→ LISTED RECORDS
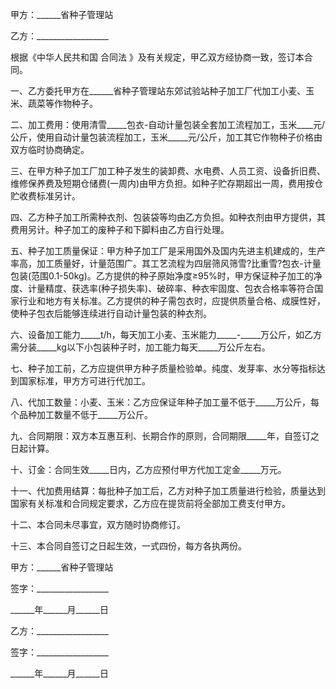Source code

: 
 


甲方：______省种子管理站


乙方：__________________


根据《中华人民共和国
合同法
》及有关规定，甲乙双方经协商一致，签订本合同。


一、乙方委托甲方在______省种子管理站东郊试验站种子加工厂代加工小麦、玉米、蔬菜等作物种子。


二、加工费用：使用清雪_____包衣-自动计量包装全套加工流程加工，玉米____元/公斤，使用自动计量包装流程加工，玉米_____元/公斤，加工其它作物种子价格由双方临时协商确定。


三、在甲方种子加工厂加工种子发生的装卸费、水电费、人员工资、设备折旧费、维修保养费及短期仓储费(一周内)由甲方负担。如种子贮存期超出一周，费用按仓贮收费标准另计。


四、乙方种子加工所需种衣剂、包装袋等均由乙方负担。如种衣剂由甲方提供，其费用另计。种子加工的废种子和下脚料由乙方自行处理。


五、种子加工质量保证：甲方种子加工厂是采用国外及国内先进主机建成的，生产率高，加工质量好，计量范围广。其工艺流程为四层筛风筛雪?比重雪?包衣-计量包装(范围0.1-50kg)。乙方提供的种子原始净度≥95%时，甲方保证种子加工的净度、计量精度、获选率(种子损失率)、破碎率、种衣牢固度、包衣合格率等符合国家行业和地方有关标准。乙方提供的种子需包衣时，应提供质量合格、成膜性好，使种子包衣后能够连续进行自动计量包装的种衣剂。


六、设备加工能力_____t/h，每天加工小麦、玉米能力_____-_____万公斤，如乙方需分装_____kg以下小包装种子时，加工能力每天_____万公斤左右。


七、种子加工前，乙方应提供甲方种子质量检验单。纯度、发芽率、水分等指标达到国家标准，甲方方可进行代加工。


八、代加工数量：小麦、玉米：乙方应保证年种子加工量不低于_____万公斤，每个品种加工数量不低于_____万公斤。


九、合同期限：双方本互惠互利、长期合作的原则，合同期限_____年，自签订之日起计算。


十、订金：合同生效_____日内，乙方应预付甲方代加工定金_____万元。


十一、代加费用结算：每批种子加工后，乙方对种子加工质量进行检验，质量达到国家有关标准和合同规定要求，乙方应在提货前将全部加工费支付甲方。


十二、本合同未尽事宜，双方随时协商修订。


十三、本合同自签订之日起生效，一式四份，每方各执两份。


甲方：______省种子管理站


签字：__________________


______年______月______日


乙方：__________________


签字：__________________


______年______月______日
 


 

 
 
 
 
 
  


  
 

  


  


  
 
 
 
 

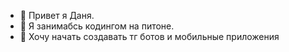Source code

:- 👋 Привет я Даня.
- 👀 Я занимабсь кодингом на питоне.
- 🌱 Хочу начать создавать тг ботов и мобильные приложения 

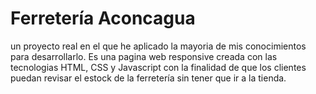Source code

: # Ferretería Aconcagua
un proyecto real en el que he aplicado la mayoria de mis conocimientos para desarrollarlo.
Es una pagina web responsive creada con las tecnologias HTML, CSS y Javascript con la finalidad de que los clientes puedan revisar el estock de la ferretería sin tener que ir a la tienda.
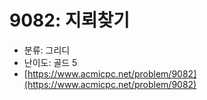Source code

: # 9082: 지뢰찾기

- 분류: 그리디
- 난이도: 골드 5
- [https://www.acmicpc.net/problem/9082](https://www.acmicpc.net/problem/9082)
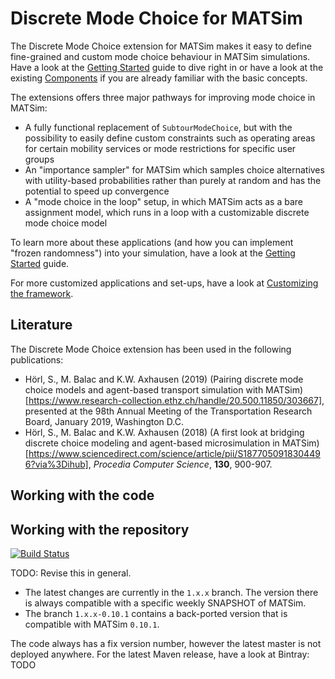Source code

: # Discrete Mode Choice for MATSim

The Discrete Mode Choice extension for MATSim makes it easy to define fine-grained and custom mode choice behaviour in MATSim simulations. Have a look at the [Getting Started](docs/GettingStarted.md) guide to dive right in or have a look at the existing [Components](docs/Components.md) if you are already familiar with the basic concepts.

The extensions offers three major pathways for improving mode choice in MATSim:

- A fully functional replacement of `SubtourModeChoice`, but with the possibility to easily define custom constraints such as operating areas for certain mobility services or mode restrictions for specific user groups
- An "importance sampler" for MATSim which samples choice alternatives with utility-based probabilities rather than purely at random and has the potential to speed up convergence
- A "mode choice in the loop" setup, in which MATSim acts as a bare assignment model, which runs in a loop with a customizable discrete mode choice model

To learn more about these applications (and how you can implement "frozen randomness") into your simulation, have a look at the [Getting Started](docs/GettingStarted.md) guide.

For more customized applications and set-ups, have a look at [Customizing the framework](docs/Customizing.md).

## Literature

The Discrete Mode Choice extension has been used in the following publications:

- Hörl, S., M. Balac and K.W. Axhausen (2019) (Pairing discrete mode choice models and agent-based transport simulation with MATSim)[https://www.research-collection.ethz.ch/handle/20.500.11850/303667], presented at the 98th Annual Meeting of the Transportation Research Board, January 2019, Washington D.C.
- Hörl, S., M. Balac and K.W. Axhausen (2018) (A first look at bridging discrete choice modeling and agent-based microsimulation in MATSim)[https://www.sciencedirect.com/science/article/pii/S1877050918304496?via%3Dihub], *Procedia Computer Science*, **130**, 900-907.

## Working with the code

## Working with the repository

[![Build Status](https://travis-ci.org/matsim-eth/av.png)](https://travis-ci.org/matsim-eth/mode_choice)

TODO: Revise this in general.

- The latest changes are currently in the `1.x.x` branch. The version there is always compatible with a specific weekly SNAPSHOT of MATSim.
- The branch `1.x.x-0.10.1` contains a back-ported version that is compatible with MATSim `0.10.1`.

The code always has a fix version number, however the latest master is not deployed anywhere. For the latest Maven release, have a look at Bintray: TODO
 
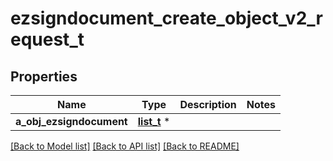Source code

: # ezsigndocument_create_object_v2_request_t

## Properties
Name | Type | Description | Notes
------------ | ------------- | ------------- | -------------
**a_obj_ezsigndocument** | [**list_t**](ezsigndocument_request.md) \* |  | 

[[Back to Model list]](../README.md#documentation-for-models) [[Back to API list]](../README.md#documentation-for-api-endpoints) [[Back to README]](../README.md)



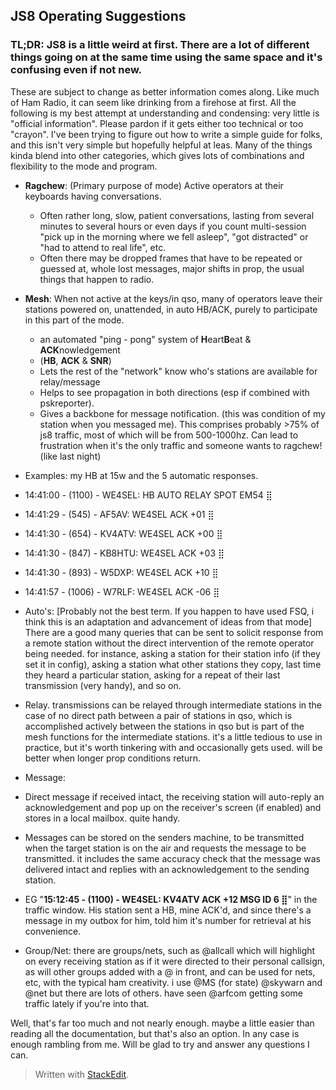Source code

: ## JS8 Operating Suggestions
### **TL;DR:**  JS8 is a little weird at first. There are a lot of different things going on at the same time using the same space and it's confusing even if not new. 
These are subject to change as better information comes along. Like much of Ham Radio, it can seem like drinking from a firehose at first.  All the following is my best attempt at understanding and condensing: very little is "official information". Please pardon if it gets either too technical or too "crayon". I've been trying to figure out how to write a simple  guide for folks, and this isn't very simple but hopefully helpful at leas. Many of the things kinda blend into other categories, which gives lots of combinations and flexibility to the mode and program. 
-   **Ragchew**: (Primary purpose of mode) Active operators at their keyboards having conversations. 
	- Often rather long, slow, patient conversations, lasting from several minutes to several hours or even days if you count multi-session "pick up in the morning where we fell asleep", "got distracted" or "had to attend to real life", etc. 
	- Often there may be dropped frames that have to be repeated or guessed at, whole lost messages, major shifts in prop, the usual things that happen to radio.

-   **Mesh**: When not active at the keys/in qso, many of operators leave their stations powered on, unattended, in auto HB/ACK, purely to participate in this part of the mode. 
	- an automated "ping - pong" system of **H**eart**B**eat  & **ACK**nowledgement 
	- (**HB**, **ACK** & **SNR**)
	- Lets the rest of the "network" know who's stations are available for relay/message 
	- Helps to see propagation in both directions (esp if combined with pskreporter). 
	- Gives a backbone for message notification. (this was condition of my station when you messaged me). This comprises probably >75% of js8 traffic, most of which will be from 500-1000hz. Can lead to frustration when it's the only traffic and someone wants to ragchew! (like last night)

-   Examples: my HB at 15w and the 5 automatic responses.

-   14:41:00 - (1100) - WE4SEL: HB AUTO RELAY SPOT EM54 ⣿
-   14:41:29 - (545) - AF5AV: WE4SEL ACK +01 ⣿
-   14:41:30 - (654) - KV4ATV: WE4SEL ACK +00 ⣿
-   14:41:30 - (847) - KB8HTU: WE4SEL ACK +03 ⣿
-   14:41:30 - (893) - W5DXP: WE4SEL ACK +10 ⣿
-   14:41:57 - (1006) - W7RLF: WE4SEL ACK -06 ⣿  
    

-   Auto's: [Probably not the best term. If you happen to have used FSQ, i think this is an adaptation and advancement of ideas from that mode] There are a good many queries that can be sent to solicit response from a remote station without the direct intervention of the remote operator being needed. for instance, asking a station for their station info (if they set it in config), asking a station what other stations they copy, last time they heard a particular station, asking for a repeat of their last transmission (very handy), and so on.

-   Relay. transmissions can be relayed through intermediate stations in the case of no direct path between a pair of stations in qso, which is accomplished actively between the stations in qso but is part of the mesh functions for the intermediate stations. it's a little tedious to use in practice, but it's worth tinkering with and occasionally gets used. will be better when longer prop conditions return.

-   Message:

-   Direct message if received intact, the receiving station will auto-reply an acknowledgement and pop up on the receiver's screen (if enabled) and stores in a local mailbox. quite handy.
-   Messages can be stored on the senders machine, to be transmitted when the target station is on the air and requests the message to be transmitted. it includes the same accuracy check that the message was delivered intact and replies with an acknowledgement to the sending station.

-   EG "**15:12:45 - (1100) - WE4SEL: KV4ATV ACK +12 MSG ID 6 ⣿**" in the traffic window. His station sent a HB, mine ACK'd, and since there's a message in my outbox for him, told him it's number for retrieval at his convenience.

-   Group/Net: there are groups/nets, such as @allcall which will highlight on every receiving station as if it were directed to their personal callsign, as will other groups added with a @ in front, and can be used for nets, etc, with the typical ham creativity. i use @MS (for state) @skywarn and @net but there are lots of others. have seen @arfcom getting some traffic lately if you're into that.

Well, that's far too much and not nearly enough. maybe a little easier than reading all the documentation, but that's also an option. In any case is enough rambling from me. Will be glad to try and answer any questions I can.

> Written with [StackEdit](https://stackedit.io/).
<!--stackedit_data:
eyJoaXN0b3J5IjpbLTIwODkwNDI2MjksLTI4NzY4ODk4MSw3Mz
A5OTgxMTZdfQ==
-->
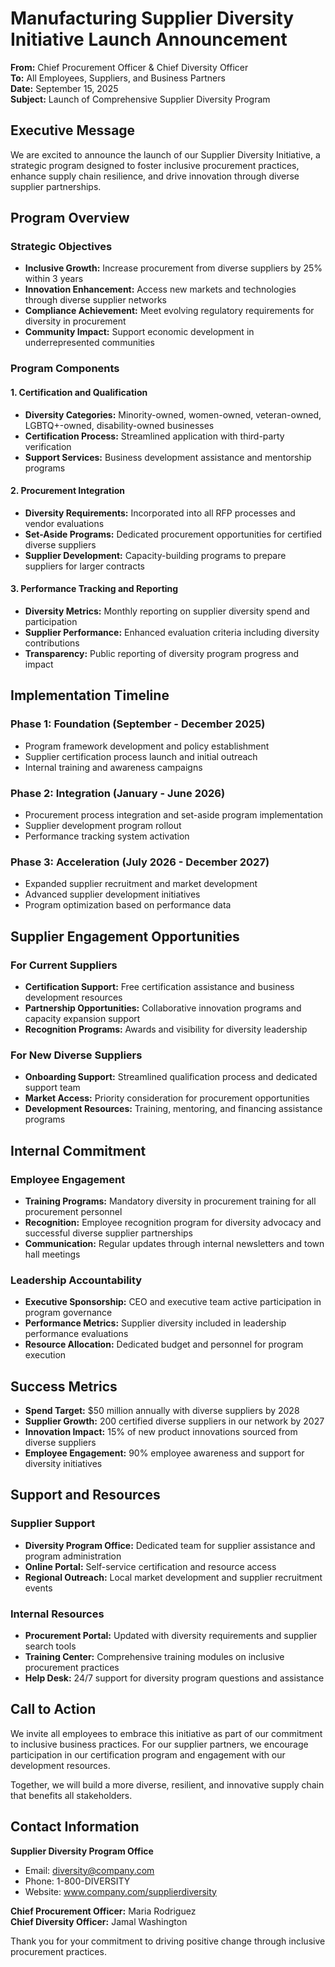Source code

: # Manufacturing Supplier Diversity Initiative Launch Announcement

**From:** Chief Procurement Officer & Chief Diversity Officer  
**To:** All Employees, Suppliers, and Business Partners  
**Date:** September 15, 2025  
**Subject:** Launch of Comprehensive Supplier Diversity Program  

## Executive Message

We are excited to announce the launch of our Supplier Diversity Initiative, a strategic program designed to foster inclusive procurement practices, enhance supply chain resilience, and drive innovation through diverse supplier partnerships.

## Program Overview

### Strategic Objectives
- **Inclusive Growth:** Increase procurement from diverse suppliers by 25% within 3 years
- **Innovation Enhancement:** Access new markets and technologies through diverse supplier networks
- **Compliance Achievement:** Meet evolving regulatory requirements for diversity in procurement
- **Community Impact:** Support economic development in underrepresented communities

### Program Components

#### 1. Certification and Qualification
- **Diversity Categories:** Minority-owned, women-owned, veteran-owned, LGBTQ+-owned, disability-owned businesses
- **Certification Process:** Streamlined application with third-party verification
- **Support Services:** Business development assistance and mentorship programs

#### 2. Procurement Integration
- **Diversity Requirements:** Incorporated into all RFP processes and vendor evaluations
- **Set-Aside Programs:** Dedicated procurement opportunities for certified diverse suppliers
- **Supplier Development:** Capacity-building programs to prepare suppliers for larger contracts

#### 3. Performance Tracking and Reporting
- **Diversity Metrics:** Monthly reporting on supplier diversity spend and participation
- **Supplier Performance:** Enhanced evaluation criteria including diversity contributions
- **Transparency:** Public reporting of diversity program progress and impact

## Implementation Timeline

### Phase 1: Foundation (September - December 2025)
- Program framework development and policy establishment
- Supplier certification process launch and initial outreach
- Internal training and awareness campaigns

### Phase 2: Integration (January - June 2026)
- Procurement process integration and set-aside program implementation
- Supplier development program rollout
- Performance tracking system activation

### Phase 3: Acceleration (July 2026 - December 2027)
- Expanded supplier recruitment and market development
- Advanced supplier development initiatives
- Program optimization based on performance data

## Supplier Engagement Opportunities

### For Current Suppliers
- **Certification Support:** Free certification assistance and business development resources
- **Partnership Opportunities:** Collaborative innovation programs and capacity expansion support
- **Recognition Programs:** Awards and visibility for diversity leadership

### For New Diverse Suppliers
- **Onboarding Support:** Streamlined qualification process and dedicated support team
- **Market Access:** Priority consideration for procurement opportunities
- **Development Resources:** Training, mentoring, and financing assistance programs

## Internal Commitment

### Employee Engagement
- **Training Programs:** Mandatory diversity in procurement training for all procurement personnel
- **Recognition:** Employee recognition program for diversity advocacy and successful diverse supplier partnerships
- **Communication:** Regular updates through internal newsletters and town hall meetings

### Leadership Accountability
- **Executive Sponsorship:** CEO and executive team active participation in program governance
- **Performance Metrics:** Supplier diversity included in leadership performance evaluations
- **Resource Allocation:** Dedicated budget and personnel for program execution

## Success Metrics

- **Spend Target:** $50 million annually with diverse suppliers by 2028
- **Supplier Growth:** 200 certified diverse suppliers in our network by 2027
- **Innovation Impact:** 15% of new product innovations sourced from diverse suppliers
- **Employee Engagement:** 90% employee awareness and support for diversity initiatives

## Support and Resources

### Supplier Support
- **Diversity Program Office:** Dedicated team for supplier assistance and program administration
- **Online Portal:** Self-service certification and resource access
- **Regional Outreach:** Local market development and supplier recruitment events

### Internal Resources
- **Procurement Portal:** Updated with diversity requirements and supplier search tools
- **Training Center:** Comprehensive training modules on inclusive procurement practices
- **Help Desk:** 24/7 support for diversity program questions and assistance

## Call to Action

We invite all employees to embrace this initiative as part of our commitment to inclusive business practices. For our supplier partners, we encourage participation in our certification program and engagement with our development resources.

Together, we will build a more diverse, resilient, and innovative supply chain that benefits all stakeholders.

## Contact Information

**Supplier Diversity Program Office**
- Email: diversity@company.com
- Phone: 1-800-DIVERSITY
- Website: www.company.com/supplierdiversity

**Chief Procurement Officer:** Maria Rodriguez  
**Chief Diversity Officer:** Jamal Washington

Thank you for your commitment to driving positive change through inclusive procurement practices.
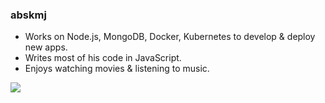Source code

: ### abskmj

- Works on Node.js, MongoDB, Docker, Kubernetes to develop & deploy new apps. 
- Writes most of his code in JavaScript. 
- Enjoys watching movies & listening to music.


![](https://badges.lastfm.workers.dev/last-played?user=abhishekmajhi&style=for-the-badge)
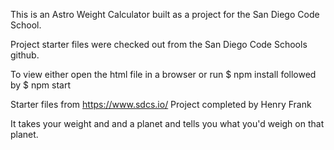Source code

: This is an Astro Weight Calculator built as a project for the San Diego Code School.

Project starter files were checked out from the San Diego Code Schools github.

To view either open the html file in a browser or run $ npm install followed by $ npm start

Starter files from https://www.sdcs.io/ Project completed by Henry Frank

It takes your weight and and a planet and tells you what you'd weigh on that planet. 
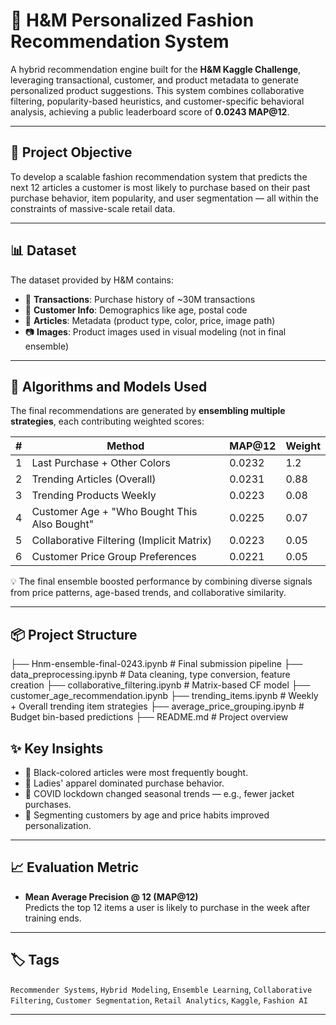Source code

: # 👗 H&M Personalized Fashion Recommendation System

A hybrid recommendation engine built for the **H&M Kaggle Challenge**, leveraging transactional, customer, and product metadata to generate personalized product suggestions. This system combines collaborative filtering, popularity-based heuristics, and customer-specific behavioral analysis, achieving a public leaderboard score of **0.0243 MAP@12**.

---

## 🚀 Project Objective

To develop a scalable fashion recommendation system that predicts the next 12 articles a customer is most likely to purchase based on their past purchase behavior, item popularity, and user segmentation — all within the constraints of massive-scale retail data.

---

## 📊 Dataset

The dataset provided by H&M contains:
- 🧾 **Transactions**: Purchase history of ~30M transactions
- 🧍 **Customer Info**: Demographics like age, postal code
- 👕 **Articles**: Metadata (product type, color, price, image path)
- 📷 **Images**: Product images used in visual modeling (not in final ensemble)

---

## 🧠 Algorithms and Models Used

The final recommendations are generated by **ensembling multiple strategies**, each contributing weighted scores:

| # | Method                                                                 | MAP@12  | Weight |
|---|------------------------------------------------------------------------|---------|--------|
| 1 | Last Purchase + Other Colors                                           | 0.0232  | 1.2    |
| 2 | Trending Articles (Overall)                                           | 0.0231  | 0.88   |
| 3 | Trending Products Weekly                                              | 0.0223  | 0.08   |
| 4 | Customer Age + "Who Bought This Also Bought"                         | 0.0225  | 0.07   |
| 5 | Collaborative Filtering (Implicit Matrix)                             | 0.0223  | 0.05   |
| 6 | Customer Price Group Preferences                                      | 0.0221  | 0.05   |

💡 The final ensemble boosted performance by combining diverse signals from price patterns, age-based trends, and collaborative similarity.

---

## 📦 Project Structure

├── Hnm-ensemble-final-0243.ipynb # Final submission pipeline ├── data_preprocessing.ipynb # Data cleaning, type conversion, feature creation ├── collaborative_filtering.ipynb # Matrix-based CF model ├── customer_age_recommendation.ipynb ├── trending_items.ipynb # Weekly + Overall trending item strategies ├── average_price_grouping.ipynb # Budget bin-based predictions ├── README.md # Project overview




## ✨ Key Insights

- 🖤 Black-colored articles were most frequently bought.
- 👚 Ladies' apparel dominated purchase behavior.
- 📅 COVID lockdown changed seasonal trends — e.g., fewer jacket purchases.
- 👤 Segmenting customers by age and price habits improved personalization.

---

## 📈 Evaluation Metric

- **Mean Average Precision @ 12 (MAP@12)**  
  Predicts the top 12 items a user is likely to purchase in the week after training ends.

---


## 🏷️ Tags

`Recommender Systems`, `Hybrid Modeling`, `Ensemble Learning`, `Collaborative Filtering`, `Customer Segmentation`, `Retail Analytics`, `Kaggle`, `Fashion AI`

---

→ WHAT THE TASK ASKS
Each line of the records that contains the string "intact" must be copied.

→ ANSWER SPACE
-   Direct message if received intact, the receiving station will auto-reply an acknowledgement and pop up on the receiver's screen (if enabled) and stores in a local mailbox. quite handy.
-   Messages can be stored on the senders machine, to be transmitted when the target station is on the air and requests the message to be transmitted. it includes the same accuracy check that the message was delivered intact and replies with an acknowledgement to the sending station.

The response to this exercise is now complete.